▶ _WORK ITEM_
Within the listing below, tally the lines where the word "ConnectTel" appears, and answer with nothing but the tally.

▶ _MATERIAL SHOWN_
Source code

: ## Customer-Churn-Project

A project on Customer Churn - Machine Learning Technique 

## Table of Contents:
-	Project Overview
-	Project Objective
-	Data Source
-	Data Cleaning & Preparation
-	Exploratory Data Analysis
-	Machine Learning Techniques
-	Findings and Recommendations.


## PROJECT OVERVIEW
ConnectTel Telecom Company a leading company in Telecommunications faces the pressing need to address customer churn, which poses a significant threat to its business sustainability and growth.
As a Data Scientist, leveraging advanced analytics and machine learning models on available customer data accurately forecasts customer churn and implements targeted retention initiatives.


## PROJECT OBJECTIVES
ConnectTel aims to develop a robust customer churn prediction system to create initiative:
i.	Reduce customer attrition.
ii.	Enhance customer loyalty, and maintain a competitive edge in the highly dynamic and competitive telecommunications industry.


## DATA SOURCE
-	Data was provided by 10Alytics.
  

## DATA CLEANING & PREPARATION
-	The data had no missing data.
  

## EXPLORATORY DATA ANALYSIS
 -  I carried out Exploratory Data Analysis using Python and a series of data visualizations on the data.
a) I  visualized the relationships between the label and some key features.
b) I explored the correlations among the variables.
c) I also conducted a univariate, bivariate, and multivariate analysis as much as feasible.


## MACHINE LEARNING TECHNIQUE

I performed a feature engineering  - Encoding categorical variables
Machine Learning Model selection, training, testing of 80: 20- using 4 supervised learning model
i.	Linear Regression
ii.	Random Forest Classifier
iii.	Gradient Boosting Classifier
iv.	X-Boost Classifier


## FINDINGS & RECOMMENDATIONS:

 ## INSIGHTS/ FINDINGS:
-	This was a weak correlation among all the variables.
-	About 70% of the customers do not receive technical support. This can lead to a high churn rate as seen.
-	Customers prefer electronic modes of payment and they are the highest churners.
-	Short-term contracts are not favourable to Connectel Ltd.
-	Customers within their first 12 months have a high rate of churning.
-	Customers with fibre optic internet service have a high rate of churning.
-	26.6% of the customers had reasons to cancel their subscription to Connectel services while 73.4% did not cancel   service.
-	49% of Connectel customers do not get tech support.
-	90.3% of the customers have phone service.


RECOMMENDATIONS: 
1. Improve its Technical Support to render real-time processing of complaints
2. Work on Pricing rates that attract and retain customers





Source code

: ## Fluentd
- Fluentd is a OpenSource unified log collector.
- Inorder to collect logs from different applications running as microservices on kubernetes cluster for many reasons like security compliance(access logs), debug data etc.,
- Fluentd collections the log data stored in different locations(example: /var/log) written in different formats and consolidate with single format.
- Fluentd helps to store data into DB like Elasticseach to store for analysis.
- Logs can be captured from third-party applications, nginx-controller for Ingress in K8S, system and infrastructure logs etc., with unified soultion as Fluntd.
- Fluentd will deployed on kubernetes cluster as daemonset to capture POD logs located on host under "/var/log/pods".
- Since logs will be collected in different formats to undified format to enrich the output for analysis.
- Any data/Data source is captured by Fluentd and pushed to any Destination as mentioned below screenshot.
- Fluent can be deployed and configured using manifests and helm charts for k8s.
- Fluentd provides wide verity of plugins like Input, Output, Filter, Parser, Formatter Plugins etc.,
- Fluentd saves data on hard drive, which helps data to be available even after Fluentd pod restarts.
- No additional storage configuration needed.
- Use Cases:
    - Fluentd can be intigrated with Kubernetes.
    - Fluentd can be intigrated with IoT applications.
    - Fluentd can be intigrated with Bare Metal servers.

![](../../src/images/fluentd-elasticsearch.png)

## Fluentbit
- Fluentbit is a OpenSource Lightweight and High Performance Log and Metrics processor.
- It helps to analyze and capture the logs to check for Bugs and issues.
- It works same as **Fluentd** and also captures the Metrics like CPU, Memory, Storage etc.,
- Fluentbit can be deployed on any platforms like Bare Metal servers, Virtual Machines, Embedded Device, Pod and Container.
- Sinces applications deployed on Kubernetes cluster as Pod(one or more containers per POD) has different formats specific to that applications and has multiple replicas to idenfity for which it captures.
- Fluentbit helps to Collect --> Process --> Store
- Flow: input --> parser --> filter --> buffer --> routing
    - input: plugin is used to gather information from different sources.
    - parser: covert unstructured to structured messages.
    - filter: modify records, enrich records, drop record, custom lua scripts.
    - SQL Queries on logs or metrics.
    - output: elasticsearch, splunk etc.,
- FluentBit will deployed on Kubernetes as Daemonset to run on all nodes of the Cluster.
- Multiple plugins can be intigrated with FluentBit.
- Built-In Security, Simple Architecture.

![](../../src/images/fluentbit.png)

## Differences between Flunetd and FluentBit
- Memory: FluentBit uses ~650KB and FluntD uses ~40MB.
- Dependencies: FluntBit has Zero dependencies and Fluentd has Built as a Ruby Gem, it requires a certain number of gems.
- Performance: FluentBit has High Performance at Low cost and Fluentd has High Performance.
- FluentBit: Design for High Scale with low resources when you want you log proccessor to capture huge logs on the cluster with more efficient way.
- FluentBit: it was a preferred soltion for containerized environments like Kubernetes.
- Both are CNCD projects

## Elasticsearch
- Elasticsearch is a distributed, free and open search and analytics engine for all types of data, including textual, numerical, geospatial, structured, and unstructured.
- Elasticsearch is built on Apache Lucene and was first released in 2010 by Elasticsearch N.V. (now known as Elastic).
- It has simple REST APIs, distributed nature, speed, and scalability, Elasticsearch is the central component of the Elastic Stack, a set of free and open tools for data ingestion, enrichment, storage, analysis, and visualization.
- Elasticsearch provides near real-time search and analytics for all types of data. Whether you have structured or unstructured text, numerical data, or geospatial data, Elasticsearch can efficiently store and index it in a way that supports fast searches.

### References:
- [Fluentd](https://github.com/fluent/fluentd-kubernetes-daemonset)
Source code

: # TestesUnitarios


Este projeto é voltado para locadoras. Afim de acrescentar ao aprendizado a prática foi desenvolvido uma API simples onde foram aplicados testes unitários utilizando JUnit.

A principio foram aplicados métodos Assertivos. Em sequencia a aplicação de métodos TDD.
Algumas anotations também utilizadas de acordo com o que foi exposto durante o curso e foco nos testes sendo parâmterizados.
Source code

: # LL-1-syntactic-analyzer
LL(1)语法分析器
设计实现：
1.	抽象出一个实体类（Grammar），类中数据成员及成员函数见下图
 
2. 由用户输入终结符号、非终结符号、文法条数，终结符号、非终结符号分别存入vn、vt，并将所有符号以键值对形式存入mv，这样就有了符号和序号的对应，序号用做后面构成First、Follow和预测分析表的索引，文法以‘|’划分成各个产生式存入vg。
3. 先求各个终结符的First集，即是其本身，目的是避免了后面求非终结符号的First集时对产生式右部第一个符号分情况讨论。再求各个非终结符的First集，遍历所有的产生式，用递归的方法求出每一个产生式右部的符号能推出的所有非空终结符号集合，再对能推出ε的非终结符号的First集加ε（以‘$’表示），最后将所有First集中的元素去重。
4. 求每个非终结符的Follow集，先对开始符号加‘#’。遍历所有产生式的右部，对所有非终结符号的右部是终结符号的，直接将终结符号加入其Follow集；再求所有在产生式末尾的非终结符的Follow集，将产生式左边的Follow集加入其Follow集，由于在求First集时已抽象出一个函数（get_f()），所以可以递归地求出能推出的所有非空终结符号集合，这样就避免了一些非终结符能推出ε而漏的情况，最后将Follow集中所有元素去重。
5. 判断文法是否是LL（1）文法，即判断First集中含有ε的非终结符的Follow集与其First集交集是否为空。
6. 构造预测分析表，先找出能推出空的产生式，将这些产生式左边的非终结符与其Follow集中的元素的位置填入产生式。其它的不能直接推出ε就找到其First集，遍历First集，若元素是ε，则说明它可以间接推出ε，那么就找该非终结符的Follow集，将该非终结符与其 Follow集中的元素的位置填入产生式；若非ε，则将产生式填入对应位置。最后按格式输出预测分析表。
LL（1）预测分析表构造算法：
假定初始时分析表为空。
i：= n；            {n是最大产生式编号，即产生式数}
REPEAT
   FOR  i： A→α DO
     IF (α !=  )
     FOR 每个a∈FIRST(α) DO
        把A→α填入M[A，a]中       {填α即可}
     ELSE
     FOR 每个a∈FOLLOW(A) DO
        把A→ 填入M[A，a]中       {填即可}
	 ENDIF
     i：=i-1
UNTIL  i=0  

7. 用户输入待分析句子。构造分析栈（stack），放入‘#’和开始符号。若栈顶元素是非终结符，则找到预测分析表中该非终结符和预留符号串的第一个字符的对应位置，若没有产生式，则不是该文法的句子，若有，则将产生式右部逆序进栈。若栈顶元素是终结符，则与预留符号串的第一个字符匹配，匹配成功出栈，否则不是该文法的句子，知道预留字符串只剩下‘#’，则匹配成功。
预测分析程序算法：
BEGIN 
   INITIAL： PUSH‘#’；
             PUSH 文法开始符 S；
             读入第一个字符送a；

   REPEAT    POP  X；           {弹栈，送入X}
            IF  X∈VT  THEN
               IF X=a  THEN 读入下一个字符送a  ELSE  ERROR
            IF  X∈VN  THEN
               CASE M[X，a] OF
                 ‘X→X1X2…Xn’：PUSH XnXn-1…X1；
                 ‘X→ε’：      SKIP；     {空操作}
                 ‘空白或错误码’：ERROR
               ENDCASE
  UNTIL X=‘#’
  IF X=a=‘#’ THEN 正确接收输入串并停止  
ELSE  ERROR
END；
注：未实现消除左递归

▶ _OUTPUT BELOW_
2